▶ _Aim of the task_
Up to and including the line containing "for cloud systems", set down each line of the entries below exactly, starting from the first, and leave out the rest.

▶ _Task material_
* * *
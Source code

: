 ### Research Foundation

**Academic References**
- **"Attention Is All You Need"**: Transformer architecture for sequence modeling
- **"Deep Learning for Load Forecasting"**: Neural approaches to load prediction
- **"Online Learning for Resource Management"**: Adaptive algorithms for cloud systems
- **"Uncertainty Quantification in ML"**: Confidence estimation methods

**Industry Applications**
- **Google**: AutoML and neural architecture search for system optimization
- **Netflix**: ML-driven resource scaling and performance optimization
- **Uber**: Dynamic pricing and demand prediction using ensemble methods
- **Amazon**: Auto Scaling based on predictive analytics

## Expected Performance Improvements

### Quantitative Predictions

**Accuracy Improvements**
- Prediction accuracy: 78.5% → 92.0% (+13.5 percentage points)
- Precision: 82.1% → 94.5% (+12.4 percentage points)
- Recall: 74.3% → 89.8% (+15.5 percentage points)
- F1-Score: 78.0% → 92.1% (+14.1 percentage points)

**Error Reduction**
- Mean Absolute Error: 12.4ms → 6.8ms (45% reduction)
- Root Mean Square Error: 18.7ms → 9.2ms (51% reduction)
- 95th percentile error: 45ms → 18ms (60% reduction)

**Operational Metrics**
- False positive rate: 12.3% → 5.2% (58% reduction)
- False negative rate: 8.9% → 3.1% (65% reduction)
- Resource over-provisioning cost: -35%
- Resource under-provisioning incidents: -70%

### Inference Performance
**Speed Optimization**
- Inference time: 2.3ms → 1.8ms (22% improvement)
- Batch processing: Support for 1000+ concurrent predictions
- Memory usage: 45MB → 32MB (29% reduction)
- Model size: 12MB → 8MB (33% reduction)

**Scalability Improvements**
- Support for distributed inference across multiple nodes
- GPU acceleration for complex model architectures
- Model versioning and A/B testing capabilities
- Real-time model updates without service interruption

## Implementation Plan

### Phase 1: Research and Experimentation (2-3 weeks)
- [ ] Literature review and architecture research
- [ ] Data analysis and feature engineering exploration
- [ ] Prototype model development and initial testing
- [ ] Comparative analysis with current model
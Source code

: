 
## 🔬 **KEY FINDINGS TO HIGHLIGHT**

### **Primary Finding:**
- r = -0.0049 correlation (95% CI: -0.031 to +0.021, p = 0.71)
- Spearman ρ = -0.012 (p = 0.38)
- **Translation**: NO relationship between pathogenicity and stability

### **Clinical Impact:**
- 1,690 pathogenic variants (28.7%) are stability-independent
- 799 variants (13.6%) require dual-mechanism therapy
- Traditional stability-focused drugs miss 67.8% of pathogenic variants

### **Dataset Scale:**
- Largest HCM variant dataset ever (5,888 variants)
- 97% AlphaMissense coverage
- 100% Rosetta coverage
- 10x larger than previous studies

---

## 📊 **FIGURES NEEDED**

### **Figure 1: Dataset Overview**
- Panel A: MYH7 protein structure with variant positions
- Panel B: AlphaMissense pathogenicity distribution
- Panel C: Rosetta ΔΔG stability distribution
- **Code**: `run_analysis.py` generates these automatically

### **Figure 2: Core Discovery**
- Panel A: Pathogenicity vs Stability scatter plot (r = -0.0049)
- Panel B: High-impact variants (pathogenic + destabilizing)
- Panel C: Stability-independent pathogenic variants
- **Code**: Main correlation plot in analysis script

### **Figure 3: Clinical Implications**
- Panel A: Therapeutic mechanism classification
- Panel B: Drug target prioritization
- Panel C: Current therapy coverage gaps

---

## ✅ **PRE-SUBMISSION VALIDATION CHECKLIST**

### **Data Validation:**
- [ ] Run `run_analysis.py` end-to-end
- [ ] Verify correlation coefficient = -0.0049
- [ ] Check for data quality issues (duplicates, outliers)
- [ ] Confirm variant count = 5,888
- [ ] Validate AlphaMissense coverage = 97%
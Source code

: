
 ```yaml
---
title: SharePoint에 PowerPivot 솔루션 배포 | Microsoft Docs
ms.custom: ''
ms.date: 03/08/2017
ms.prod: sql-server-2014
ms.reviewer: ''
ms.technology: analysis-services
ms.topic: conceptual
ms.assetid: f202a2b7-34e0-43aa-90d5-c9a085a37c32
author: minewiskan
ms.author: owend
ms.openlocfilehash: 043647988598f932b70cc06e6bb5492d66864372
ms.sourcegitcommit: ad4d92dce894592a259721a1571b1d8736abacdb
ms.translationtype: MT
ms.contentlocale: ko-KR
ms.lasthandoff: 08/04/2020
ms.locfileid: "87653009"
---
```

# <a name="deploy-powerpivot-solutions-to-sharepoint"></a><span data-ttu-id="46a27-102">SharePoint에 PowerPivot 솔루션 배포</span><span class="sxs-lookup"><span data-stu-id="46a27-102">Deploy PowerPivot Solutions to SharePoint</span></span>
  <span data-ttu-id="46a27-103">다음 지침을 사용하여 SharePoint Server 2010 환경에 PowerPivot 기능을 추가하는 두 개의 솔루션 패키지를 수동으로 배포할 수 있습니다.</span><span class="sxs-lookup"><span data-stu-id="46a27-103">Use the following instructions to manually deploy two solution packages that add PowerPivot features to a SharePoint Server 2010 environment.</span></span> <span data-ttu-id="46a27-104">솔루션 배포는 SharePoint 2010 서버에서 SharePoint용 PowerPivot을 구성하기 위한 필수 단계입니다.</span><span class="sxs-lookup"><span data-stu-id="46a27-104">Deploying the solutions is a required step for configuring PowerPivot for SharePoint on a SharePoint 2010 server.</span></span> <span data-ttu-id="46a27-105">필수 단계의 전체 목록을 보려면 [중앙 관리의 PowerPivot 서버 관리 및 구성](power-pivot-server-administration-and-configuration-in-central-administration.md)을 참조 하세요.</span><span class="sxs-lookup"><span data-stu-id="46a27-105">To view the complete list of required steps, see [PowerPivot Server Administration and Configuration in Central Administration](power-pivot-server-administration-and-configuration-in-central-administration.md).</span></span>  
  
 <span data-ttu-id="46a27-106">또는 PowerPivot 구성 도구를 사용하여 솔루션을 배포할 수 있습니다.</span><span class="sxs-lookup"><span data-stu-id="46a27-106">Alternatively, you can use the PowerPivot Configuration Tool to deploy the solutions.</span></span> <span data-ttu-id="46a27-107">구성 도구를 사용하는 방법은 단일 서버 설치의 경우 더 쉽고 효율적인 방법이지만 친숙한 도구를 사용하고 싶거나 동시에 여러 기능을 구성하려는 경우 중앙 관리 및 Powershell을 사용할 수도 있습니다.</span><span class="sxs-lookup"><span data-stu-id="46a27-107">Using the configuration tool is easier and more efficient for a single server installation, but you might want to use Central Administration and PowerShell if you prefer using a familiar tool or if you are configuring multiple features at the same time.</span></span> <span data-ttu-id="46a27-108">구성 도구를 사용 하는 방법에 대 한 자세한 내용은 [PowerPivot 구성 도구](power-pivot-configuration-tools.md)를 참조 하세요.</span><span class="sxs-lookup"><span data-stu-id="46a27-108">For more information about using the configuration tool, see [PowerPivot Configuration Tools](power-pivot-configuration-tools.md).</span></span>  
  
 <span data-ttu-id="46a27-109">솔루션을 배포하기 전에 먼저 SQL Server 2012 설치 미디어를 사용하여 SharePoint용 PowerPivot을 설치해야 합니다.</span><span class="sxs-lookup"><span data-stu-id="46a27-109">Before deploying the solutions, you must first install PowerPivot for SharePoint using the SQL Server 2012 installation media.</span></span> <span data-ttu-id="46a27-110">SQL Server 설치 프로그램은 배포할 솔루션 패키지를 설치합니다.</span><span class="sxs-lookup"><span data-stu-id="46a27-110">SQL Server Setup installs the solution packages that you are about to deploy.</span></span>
* * *
▶ _Reply to the task_
Source code

: ### Research Foundation

**Academic References**
- **"Attention Is All You Need"**: Transformer architecture for sequence modeling
- **"Deep Learning for Load Forecasting"**: Neural approaches to load prediction
- **"Online Learning for Resource Management"**: Adaptive algorithms for cloud systems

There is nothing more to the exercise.